▸ **Work instructions**: Where does the word "running" occur in the entries below? Copy every line that has it.

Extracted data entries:

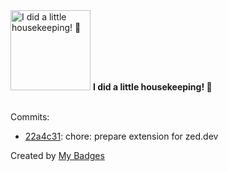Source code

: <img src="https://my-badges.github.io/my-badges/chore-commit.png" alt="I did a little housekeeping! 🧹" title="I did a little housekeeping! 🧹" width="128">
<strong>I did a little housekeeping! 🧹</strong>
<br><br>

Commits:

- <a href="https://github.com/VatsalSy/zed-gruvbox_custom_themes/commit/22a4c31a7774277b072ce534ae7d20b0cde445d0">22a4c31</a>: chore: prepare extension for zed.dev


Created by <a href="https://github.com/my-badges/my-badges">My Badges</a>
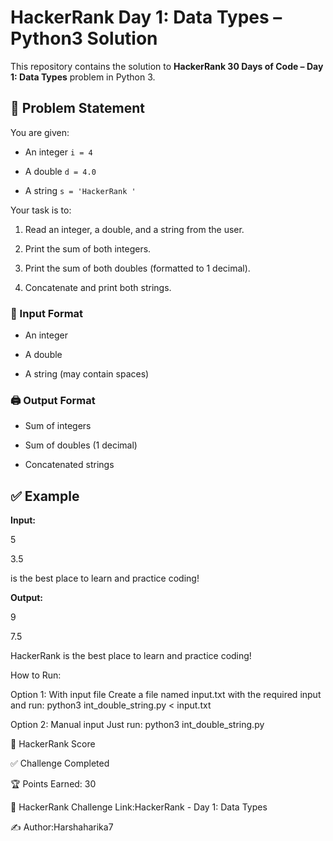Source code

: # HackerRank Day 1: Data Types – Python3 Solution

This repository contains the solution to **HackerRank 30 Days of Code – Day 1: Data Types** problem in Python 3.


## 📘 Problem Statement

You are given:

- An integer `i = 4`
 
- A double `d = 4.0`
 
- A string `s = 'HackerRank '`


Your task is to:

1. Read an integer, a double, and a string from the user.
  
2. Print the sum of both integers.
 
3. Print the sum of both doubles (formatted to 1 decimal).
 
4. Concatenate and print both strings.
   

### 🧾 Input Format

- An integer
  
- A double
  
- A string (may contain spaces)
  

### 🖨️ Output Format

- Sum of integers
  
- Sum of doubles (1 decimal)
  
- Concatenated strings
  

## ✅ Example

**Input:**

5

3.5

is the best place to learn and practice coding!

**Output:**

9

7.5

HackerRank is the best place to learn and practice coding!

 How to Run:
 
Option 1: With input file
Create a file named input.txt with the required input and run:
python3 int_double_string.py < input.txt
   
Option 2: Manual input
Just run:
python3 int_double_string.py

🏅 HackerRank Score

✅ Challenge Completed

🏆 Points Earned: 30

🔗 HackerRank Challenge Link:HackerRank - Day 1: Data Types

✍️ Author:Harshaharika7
...
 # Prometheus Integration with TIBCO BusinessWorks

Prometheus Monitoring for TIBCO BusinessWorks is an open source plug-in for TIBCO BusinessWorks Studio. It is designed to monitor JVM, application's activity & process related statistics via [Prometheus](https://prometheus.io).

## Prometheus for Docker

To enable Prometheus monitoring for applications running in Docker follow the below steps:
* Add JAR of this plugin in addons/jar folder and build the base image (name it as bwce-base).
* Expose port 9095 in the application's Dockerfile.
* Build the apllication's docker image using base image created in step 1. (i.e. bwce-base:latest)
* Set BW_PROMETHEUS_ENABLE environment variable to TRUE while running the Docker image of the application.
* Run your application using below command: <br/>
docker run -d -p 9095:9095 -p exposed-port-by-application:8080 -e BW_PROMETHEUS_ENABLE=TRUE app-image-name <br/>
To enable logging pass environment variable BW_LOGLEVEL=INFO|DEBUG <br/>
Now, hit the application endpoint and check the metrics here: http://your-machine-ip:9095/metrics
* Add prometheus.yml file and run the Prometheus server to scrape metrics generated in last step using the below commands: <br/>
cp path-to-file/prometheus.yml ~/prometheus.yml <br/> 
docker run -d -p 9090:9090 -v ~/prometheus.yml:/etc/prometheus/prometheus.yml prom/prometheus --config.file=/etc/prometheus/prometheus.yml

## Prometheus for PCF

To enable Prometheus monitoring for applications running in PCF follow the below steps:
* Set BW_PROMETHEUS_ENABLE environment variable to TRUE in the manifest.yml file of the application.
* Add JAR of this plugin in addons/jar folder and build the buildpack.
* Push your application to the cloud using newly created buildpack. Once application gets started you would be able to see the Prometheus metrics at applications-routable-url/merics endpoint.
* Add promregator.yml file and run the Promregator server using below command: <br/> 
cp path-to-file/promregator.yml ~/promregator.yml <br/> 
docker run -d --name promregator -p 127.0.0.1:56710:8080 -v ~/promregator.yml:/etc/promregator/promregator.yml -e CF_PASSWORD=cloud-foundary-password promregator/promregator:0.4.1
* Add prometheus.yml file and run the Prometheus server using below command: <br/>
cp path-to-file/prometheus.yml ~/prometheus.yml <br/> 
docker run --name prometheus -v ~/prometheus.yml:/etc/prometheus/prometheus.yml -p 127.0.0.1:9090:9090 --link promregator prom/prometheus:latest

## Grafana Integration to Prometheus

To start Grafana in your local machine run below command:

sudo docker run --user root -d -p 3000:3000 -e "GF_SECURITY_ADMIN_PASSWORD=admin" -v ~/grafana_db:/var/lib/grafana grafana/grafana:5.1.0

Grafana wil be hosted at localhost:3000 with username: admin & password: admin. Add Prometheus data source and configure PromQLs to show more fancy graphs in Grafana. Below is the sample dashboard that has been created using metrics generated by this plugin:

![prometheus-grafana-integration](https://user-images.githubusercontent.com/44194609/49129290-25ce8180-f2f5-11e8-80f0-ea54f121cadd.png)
* * *
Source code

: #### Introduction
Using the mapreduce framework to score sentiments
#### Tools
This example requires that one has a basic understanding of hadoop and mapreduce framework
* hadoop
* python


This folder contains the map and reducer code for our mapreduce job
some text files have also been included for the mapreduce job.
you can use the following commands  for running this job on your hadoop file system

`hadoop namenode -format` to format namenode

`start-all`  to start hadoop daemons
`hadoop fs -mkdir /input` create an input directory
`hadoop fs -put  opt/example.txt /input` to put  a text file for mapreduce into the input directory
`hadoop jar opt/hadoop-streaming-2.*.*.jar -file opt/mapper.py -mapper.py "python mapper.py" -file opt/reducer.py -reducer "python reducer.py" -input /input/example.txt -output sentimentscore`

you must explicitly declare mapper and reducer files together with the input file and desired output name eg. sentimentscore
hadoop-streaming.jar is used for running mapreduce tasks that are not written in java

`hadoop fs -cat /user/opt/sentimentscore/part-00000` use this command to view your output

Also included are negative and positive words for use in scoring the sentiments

▸ **Response for this exercise**:
To enable Prometheus monitoring for applications running in Docker follow the below steps:
* Set BW_PROMETHEUS_ENABLE environment variable to TRUE while running the Docker image of the application.
To enable Prometheus monitoring for applications running in PCF follow the below steps:
you can use the following commands  for running this job on your hadoop file system
hadoop-streaming.jar is used for running mapreduce tasks that are not written in java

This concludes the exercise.